Activity: Below are the records; copy exactly the stretch from the line containing "## App Updates" through the line containing "먼저 사용할 포트를 설정", both ends included, and nothing else.

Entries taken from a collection
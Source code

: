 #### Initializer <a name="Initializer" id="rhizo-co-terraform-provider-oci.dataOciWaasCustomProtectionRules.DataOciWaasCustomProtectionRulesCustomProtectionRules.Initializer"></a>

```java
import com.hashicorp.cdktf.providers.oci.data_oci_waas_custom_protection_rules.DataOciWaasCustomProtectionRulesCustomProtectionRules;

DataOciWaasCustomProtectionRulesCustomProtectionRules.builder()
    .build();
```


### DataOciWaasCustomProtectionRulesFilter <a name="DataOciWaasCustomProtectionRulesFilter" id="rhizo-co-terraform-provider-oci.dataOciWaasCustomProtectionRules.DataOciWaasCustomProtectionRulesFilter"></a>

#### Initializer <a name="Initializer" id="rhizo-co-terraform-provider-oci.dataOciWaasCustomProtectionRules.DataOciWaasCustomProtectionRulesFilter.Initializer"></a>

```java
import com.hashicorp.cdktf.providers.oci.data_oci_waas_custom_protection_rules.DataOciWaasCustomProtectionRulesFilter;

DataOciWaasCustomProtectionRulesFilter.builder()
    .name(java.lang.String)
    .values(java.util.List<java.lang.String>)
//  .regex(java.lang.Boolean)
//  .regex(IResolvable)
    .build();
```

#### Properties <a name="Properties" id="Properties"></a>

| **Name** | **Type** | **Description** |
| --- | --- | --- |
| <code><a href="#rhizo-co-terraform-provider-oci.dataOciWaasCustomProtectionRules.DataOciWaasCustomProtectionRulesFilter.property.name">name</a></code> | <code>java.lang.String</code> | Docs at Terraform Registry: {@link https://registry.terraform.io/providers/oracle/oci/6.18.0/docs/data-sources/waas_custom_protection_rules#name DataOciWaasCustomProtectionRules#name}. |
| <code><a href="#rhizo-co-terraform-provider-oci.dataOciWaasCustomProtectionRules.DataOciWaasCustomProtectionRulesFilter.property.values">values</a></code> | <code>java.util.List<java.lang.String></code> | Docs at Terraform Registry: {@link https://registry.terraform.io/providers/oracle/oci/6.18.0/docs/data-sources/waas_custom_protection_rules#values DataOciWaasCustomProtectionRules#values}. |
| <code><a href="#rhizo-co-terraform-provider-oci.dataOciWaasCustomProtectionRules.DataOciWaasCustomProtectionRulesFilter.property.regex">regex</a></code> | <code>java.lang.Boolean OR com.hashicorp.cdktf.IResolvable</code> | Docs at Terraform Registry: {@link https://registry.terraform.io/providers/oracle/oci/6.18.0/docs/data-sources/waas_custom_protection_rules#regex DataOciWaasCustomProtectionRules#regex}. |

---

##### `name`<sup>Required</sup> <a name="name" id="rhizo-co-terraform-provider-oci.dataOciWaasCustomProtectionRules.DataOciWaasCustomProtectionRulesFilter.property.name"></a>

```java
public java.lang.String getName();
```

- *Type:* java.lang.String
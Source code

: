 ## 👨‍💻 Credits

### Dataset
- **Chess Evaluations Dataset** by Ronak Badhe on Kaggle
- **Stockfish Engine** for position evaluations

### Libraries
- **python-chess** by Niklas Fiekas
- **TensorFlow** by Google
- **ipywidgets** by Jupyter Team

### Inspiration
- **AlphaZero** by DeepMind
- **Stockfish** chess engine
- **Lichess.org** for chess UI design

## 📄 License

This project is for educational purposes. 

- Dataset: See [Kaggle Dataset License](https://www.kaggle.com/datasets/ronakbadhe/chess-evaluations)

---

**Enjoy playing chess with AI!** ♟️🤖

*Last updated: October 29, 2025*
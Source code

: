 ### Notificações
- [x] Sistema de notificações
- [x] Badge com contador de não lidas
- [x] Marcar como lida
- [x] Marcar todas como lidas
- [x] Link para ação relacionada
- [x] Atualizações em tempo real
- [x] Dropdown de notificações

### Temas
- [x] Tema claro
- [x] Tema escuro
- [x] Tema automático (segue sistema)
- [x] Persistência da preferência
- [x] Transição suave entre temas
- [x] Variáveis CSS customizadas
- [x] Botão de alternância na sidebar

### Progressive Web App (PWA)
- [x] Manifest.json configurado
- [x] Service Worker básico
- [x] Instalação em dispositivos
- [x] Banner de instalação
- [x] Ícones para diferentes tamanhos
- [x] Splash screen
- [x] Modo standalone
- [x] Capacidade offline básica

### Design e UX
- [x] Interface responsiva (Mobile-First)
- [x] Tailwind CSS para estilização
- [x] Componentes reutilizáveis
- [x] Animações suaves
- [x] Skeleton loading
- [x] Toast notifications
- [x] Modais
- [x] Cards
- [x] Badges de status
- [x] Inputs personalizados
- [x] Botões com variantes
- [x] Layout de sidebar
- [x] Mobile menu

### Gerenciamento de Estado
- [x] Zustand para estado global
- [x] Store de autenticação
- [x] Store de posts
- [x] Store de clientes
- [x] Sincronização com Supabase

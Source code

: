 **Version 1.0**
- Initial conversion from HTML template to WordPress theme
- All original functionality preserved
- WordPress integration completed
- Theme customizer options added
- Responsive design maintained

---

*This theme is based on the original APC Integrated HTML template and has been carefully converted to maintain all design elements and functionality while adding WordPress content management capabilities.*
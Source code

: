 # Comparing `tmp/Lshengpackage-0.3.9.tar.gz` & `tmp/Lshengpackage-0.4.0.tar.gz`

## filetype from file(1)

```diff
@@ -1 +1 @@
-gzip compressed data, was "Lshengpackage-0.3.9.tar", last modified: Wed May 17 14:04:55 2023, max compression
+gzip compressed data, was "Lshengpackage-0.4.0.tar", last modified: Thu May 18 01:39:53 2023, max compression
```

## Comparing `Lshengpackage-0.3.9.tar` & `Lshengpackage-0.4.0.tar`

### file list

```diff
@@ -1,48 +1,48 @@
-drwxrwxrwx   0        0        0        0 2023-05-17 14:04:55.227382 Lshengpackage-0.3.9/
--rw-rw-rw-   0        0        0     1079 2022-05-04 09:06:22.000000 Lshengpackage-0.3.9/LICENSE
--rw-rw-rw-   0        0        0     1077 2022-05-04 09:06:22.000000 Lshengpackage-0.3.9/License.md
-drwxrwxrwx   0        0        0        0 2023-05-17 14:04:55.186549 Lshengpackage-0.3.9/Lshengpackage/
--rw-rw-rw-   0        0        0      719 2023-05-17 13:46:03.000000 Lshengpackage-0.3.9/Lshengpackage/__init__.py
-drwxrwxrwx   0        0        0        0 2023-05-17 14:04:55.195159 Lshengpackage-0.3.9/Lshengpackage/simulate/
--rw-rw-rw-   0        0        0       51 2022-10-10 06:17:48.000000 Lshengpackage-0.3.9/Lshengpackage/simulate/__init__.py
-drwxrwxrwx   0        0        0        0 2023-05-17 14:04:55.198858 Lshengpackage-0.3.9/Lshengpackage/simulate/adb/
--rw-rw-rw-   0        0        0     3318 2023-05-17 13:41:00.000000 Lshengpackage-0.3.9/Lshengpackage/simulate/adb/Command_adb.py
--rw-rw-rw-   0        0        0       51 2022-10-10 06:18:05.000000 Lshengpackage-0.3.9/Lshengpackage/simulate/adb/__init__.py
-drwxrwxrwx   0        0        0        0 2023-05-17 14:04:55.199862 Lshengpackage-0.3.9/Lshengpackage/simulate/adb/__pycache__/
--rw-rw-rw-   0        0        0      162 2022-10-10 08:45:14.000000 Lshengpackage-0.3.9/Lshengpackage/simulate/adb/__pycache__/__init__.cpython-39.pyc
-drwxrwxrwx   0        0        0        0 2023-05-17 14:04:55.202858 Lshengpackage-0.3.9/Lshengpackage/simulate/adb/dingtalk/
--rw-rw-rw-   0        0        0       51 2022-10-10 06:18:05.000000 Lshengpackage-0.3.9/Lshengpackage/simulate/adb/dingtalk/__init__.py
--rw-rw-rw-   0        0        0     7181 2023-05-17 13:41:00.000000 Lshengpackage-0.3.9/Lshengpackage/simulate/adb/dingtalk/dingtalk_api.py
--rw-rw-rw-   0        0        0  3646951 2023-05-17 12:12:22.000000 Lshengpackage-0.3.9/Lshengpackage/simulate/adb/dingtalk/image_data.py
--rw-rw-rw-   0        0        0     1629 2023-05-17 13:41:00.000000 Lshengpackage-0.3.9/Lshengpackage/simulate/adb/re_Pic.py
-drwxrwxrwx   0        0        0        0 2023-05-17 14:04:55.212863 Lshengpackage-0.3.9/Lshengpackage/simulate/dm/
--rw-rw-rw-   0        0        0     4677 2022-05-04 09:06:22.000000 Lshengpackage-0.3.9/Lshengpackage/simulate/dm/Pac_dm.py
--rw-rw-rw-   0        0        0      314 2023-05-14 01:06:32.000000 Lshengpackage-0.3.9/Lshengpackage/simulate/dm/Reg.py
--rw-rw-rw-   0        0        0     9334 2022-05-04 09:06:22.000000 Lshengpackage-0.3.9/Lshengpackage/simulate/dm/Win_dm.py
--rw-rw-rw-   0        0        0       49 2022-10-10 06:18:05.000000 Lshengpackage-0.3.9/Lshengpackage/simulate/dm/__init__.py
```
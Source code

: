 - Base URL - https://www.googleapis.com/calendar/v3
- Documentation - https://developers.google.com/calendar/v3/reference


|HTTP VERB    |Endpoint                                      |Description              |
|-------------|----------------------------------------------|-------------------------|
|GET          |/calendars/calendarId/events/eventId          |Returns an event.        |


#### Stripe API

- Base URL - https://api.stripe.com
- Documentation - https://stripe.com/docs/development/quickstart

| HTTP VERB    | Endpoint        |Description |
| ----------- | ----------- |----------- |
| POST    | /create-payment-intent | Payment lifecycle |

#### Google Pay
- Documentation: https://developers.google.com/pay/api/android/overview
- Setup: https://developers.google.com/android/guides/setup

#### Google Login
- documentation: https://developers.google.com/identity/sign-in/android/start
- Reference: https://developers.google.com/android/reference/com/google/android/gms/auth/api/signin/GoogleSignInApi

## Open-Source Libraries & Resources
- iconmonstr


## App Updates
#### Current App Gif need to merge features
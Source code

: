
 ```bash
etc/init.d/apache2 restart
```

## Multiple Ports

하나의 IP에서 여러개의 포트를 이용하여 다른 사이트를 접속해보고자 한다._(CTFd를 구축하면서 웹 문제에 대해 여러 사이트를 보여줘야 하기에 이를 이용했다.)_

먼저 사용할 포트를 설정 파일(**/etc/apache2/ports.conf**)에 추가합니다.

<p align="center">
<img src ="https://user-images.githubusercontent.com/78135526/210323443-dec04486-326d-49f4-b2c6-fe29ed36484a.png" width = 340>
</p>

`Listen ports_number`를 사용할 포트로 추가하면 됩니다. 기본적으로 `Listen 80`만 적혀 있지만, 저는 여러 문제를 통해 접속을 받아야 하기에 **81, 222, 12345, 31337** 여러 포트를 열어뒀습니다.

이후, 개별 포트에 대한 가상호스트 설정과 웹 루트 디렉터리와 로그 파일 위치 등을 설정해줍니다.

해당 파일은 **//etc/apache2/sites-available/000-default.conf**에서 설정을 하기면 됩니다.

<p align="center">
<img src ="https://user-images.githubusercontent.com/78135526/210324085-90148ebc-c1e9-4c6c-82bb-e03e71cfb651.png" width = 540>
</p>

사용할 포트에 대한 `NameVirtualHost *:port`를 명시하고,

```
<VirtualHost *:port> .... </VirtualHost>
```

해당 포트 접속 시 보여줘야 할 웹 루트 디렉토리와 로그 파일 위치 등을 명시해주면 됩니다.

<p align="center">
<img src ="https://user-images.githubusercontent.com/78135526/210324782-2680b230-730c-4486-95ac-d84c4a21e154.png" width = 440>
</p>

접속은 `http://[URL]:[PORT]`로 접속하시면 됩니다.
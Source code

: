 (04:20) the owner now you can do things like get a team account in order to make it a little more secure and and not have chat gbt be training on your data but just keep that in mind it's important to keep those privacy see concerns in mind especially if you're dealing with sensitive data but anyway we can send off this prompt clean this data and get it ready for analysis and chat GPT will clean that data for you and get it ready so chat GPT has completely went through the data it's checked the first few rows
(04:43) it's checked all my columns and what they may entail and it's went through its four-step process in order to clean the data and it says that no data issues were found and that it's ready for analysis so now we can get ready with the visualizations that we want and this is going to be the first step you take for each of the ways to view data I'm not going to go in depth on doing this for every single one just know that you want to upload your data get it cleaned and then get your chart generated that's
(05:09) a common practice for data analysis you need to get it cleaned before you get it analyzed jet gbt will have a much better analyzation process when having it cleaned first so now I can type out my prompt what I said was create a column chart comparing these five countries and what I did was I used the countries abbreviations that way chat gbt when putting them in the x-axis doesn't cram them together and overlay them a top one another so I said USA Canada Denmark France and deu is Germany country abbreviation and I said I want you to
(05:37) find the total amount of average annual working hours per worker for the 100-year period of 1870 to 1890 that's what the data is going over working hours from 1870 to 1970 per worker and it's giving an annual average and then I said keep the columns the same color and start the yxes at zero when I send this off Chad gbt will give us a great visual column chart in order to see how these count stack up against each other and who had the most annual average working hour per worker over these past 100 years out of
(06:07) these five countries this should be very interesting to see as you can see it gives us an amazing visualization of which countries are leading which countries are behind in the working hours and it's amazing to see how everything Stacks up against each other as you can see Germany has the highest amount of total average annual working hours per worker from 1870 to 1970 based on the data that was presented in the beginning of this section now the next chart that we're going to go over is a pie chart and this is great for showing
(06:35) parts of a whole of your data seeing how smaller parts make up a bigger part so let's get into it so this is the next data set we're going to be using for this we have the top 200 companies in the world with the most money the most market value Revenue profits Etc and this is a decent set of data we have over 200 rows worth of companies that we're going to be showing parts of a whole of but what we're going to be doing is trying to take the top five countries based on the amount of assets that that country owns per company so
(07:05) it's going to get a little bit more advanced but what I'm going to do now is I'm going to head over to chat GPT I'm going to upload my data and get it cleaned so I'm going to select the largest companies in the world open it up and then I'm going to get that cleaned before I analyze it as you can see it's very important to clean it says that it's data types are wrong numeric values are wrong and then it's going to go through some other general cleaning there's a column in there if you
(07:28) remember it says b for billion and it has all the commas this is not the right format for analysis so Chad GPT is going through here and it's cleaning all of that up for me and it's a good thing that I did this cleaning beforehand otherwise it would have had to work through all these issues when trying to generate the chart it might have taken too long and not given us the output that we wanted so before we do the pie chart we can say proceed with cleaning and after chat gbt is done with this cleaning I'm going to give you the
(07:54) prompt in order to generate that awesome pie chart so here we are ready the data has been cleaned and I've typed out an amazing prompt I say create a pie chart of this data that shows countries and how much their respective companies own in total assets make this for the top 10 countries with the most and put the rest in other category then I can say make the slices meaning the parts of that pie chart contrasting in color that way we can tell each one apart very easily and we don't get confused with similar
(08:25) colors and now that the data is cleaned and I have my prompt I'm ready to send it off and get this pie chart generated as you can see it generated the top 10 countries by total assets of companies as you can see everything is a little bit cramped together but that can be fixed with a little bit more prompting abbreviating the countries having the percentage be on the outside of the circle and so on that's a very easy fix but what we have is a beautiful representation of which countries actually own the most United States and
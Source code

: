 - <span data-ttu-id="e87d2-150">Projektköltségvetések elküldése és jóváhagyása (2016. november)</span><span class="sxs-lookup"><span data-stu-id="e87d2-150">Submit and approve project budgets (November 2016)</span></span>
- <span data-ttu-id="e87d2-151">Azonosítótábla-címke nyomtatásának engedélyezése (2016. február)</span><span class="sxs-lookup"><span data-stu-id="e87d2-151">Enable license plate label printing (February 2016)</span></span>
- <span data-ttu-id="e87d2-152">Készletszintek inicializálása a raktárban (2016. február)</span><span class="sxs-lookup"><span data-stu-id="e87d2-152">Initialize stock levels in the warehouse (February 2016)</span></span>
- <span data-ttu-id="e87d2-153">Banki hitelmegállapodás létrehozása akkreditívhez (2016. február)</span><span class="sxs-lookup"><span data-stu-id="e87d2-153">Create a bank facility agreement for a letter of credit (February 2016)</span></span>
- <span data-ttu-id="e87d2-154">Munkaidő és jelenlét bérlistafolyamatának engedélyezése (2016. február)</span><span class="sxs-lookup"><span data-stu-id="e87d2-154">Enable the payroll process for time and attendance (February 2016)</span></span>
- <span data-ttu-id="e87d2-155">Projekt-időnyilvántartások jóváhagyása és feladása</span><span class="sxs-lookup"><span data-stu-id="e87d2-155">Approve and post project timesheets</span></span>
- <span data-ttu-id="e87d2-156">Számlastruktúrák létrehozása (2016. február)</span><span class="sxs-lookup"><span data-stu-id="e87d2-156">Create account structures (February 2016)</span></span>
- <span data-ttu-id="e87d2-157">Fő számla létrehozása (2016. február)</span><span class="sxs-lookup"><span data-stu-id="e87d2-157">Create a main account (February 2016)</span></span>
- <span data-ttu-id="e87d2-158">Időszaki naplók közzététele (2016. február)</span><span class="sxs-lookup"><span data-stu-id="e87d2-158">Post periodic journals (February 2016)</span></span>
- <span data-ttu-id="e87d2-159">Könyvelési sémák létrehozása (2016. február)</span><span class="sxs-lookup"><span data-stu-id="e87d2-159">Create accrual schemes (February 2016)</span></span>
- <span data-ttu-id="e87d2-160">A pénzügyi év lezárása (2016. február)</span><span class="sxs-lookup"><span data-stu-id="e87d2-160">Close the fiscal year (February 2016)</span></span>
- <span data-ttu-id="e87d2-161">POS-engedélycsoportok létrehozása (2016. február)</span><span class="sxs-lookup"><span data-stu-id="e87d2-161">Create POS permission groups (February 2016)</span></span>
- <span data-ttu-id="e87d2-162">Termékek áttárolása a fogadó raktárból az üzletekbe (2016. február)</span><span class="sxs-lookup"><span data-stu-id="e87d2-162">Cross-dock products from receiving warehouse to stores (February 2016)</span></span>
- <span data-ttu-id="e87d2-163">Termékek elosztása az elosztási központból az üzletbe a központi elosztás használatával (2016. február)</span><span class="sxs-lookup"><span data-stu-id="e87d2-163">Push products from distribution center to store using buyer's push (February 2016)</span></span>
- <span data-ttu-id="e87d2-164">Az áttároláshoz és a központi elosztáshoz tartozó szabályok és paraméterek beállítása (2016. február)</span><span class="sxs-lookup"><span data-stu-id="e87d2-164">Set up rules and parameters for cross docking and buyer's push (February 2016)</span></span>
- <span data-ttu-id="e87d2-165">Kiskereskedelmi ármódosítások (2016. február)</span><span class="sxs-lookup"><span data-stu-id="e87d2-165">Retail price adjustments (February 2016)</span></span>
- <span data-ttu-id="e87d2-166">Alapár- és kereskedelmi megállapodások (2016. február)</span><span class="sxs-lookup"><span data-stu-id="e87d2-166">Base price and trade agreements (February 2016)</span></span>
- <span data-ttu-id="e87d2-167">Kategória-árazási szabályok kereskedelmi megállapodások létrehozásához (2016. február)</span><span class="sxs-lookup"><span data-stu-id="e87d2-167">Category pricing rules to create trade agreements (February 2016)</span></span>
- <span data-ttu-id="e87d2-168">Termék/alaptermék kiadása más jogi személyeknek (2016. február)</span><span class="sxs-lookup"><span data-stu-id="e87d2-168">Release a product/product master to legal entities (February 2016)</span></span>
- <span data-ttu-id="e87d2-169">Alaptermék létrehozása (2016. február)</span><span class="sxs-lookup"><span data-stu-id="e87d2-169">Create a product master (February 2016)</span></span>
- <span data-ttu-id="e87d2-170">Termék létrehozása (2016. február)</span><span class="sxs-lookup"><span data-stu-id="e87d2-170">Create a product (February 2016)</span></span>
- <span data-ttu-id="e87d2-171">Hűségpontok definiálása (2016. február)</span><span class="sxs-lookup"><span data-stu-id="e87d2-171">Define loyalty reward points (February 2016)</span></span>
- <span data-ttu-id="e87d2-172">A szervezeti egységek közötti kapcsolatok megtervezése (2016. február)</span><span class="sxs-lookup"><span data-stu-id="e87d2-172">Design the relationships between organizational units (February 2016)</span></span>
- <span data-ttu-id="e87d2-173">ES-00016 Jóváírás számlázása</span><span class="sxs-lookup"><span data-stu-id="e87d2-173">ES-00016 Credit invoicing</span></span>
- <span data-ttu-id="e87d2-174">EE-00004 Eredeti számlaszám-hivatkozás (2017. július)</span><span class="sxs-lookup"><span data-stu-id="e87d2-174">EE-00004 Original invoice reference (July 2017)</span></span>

Exercise solution:
## App Updates
#### Current App Gif need to merge features
Source code

:
 ```bash
etc/init.d/apache2 restart
```

## Multiple Ports

하나의 IP에서 여러개의 포트를 이용하여 다른 사이트를 접속해보고자 한다._(CTFd를 구축하면서 웹 문제에 대해 여러 사이트를 보여줘야 하기에 이를 이용했다.)_

먼저 사용할 포트를 설정 파일(**/etc/apache2/ports.conf**)에 추가합니다.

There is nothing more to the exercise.